__TRY IT__: From the data that follows, copy every line with the string "returns".

[Items from a dataset]
* * *

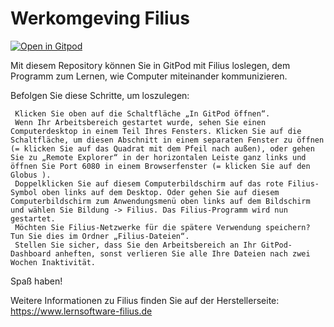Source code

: # Werkomgeving Filius

[![Open in Gitpod](https://gitpod.io/button/open-in-gitpod.svg)](https://gitpod.io/#https://github.com/emmauscollege/filius)

Mit diesem Repository können Sie in GitPod mit Filius loslegen, dem Programm zum Lernen, wie Computer miteinander kommunizieren.

Befolgen Sie diese Schritte, um loszulegen:

     Klicken Sie oben auf die Schaltfläche „In GitPod öffnen“.
     Wenn Ihr Arbeitsbereich gestartet wurde, sehen Sie einen Computerdesktop in einem Teil Ihres Fensters. Klicken Sie auf die Schaltfläche, um diesen Abschnitt in einem separaten Fenster zu öffnen (= klicken Sie auf das Quadrat mit dem Pfeil nach außen), oder gehen Sie zu „Remote Explorer“ in der horizontalen Leiste ganz links und öffnen Sie Port 6080 in einem Browserfenster (= klicken Sie auf den Globus ).
     Doppelklicken Sie auf diesem Computerbildschirm auf das rote Filius-Symbol oben links auf dem Desktop. Oder gehen Sie auf diesem Computerbildschirm zum Anwendungsmenü oben links auf dem Bildschirm und wählen Sie Bildung -> Filius. Das Filius-Programm wird nun gestartet.
     Möchten Sie Filius-Netzwerke für die spätere Verwendung speichern? Tun Sie dies im Ordner „Filius-Dateien“.
     Stellen Sie sicher, dass Sie den Arbeitsbereich an Ihr GitPod-Dashboard anheften, sonst verlieren Sie alle Ihre Dateien nach zwei Wochen Inaktivität.

Spaß haben!

Weitere Informationen zu Filius finden Sie auf der Herstellerseite: https://www.lernsoftware-filius.de
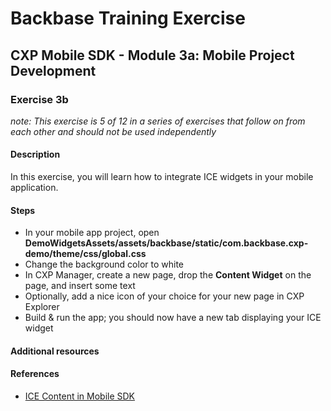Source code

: # Backbase Training Exercise

## CXP Mobile SDK - Module 3a: Mobile Project Development

### Exercise 3b

_note: This exercise is 5 of 12 in a series of exercises that follow on from each other and should not be used independently_

#### Description

In this exercise, you will learn how to integrate ICE widgets in your mobile application.

#### Steps

 - In your mobile app project, open **DemoWidgetsAssets/assets/backbase/static/com.backbase.cxp-demo/theme/css/global.css**
 - Change the background color to white
 - In CXP Manager, create a new page, drop the **Content Widget** on the page, and insert some text
 - Optionally, add a nice icon of your choice for your new page in CXP Explorer
 - Build & run the app; you should now have a new tab displaying your ICE widget

#### Additional resources

#### References

 - [ICE Content in Mobile SDK](https://my.backbase.com/resources/documentation/mobile-sdk/0.11-beta/mobile_content_update.html)
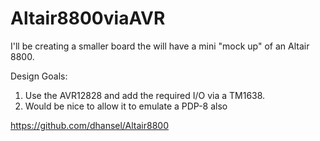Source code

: # Altair8800viaAVR
I'll be creating a smaller board the will have a mini "mock up" of an Altair 8800.

Design Goals:
1. Use the AVR12828 and add the required I/O via a TM1638.
1. Would be nice to allow it to emulate a PDP-8 also

https://github.com/dhansel/Altair8800
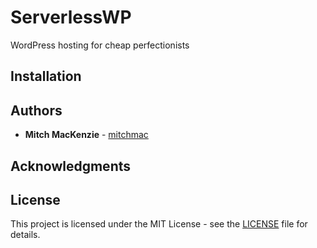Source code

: # ServerlessWP
WordPress hosting for cheap perfectionists

## Installation

## Authors

* **Mitch MacKenzie**  - [mitchmac](https://github.com/mitchmac)

## Acknowledgments

## License

This project is licensed under the MIT License - see the [LICENSE](LICENSE) file for details.
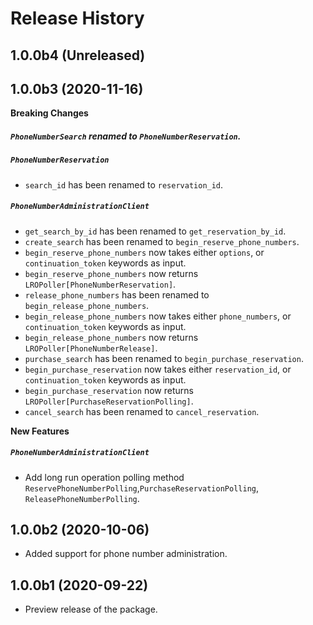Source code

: # Release History

## 1.0.0b4 (Unreleased)


## 1.0.0b3 (2020-11-16)

**Breaking Changes**

##### `PhoneNumberSearch` renamed to `PhoneNumberReservation`.

##### `PhoneNumberReservation`
- `search_id` has been renamed to `reservation_id`.

##### `PhoneNumberAdministrationClient`
- `get_search_by_id` has been renamed to `get_reservation_by_id`.
- `create_search` has been renamed to `begin_reserve_phone_numbers`.
-  `begin_reserve_phone_numbers` now takes either `options`, or `continuation_token` keywords as input.
-  `begin_reserve_phone_numbers` now returns `LROPoller[PhoneNumberReservation]`.
- `release_phone_numbers` has been renamed to `begin_release_phone_numbers`.
-  `begin_release_phone_numbers` now takes either `phone_numbers`, or `continuation_token` keywords as input.
-  `begin_release_phone_numbers` now returns `LROPoller[PhoneNumberRelease]`.
- `purchase_search` has been renamed to `begin_purchase_reservation`.
-  `begin_purchase_reservation` now takes either `reservation_id`, or `continuation_token` keywords as input.
-  `begin_purchase_reservation` now returns `LROPoller[PurchaseReservationPolling]`.
- `cancel_search` has been renamed to `cancel_reservation`.

**New Features**

##### `PhoneNumberAdministrationClient`
- Add long run operation polling method `ReservePhoneNumberPolling`,`PurchaseReservationPolling`,
`ReleasePhoneNumberPolling`.

## 1.0.0b2 (2020-10-06)
- Added support for phone number administration.

## 1.0.0b1 (2020-09-22)
- Preview release of the package.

* * *

__EXERCISE RESPONSE__:
-  `begin_reserve_phone_numbers` now returns `LROPoller[PhoneNumberReservation]`.
-  `begin_release_phone_numbers` now returns `LROPoller[PhoneNumberRelease]`.
-  `begin_purchase_reservation` now returns `LROPoller[PurchaseReservationPolling]`.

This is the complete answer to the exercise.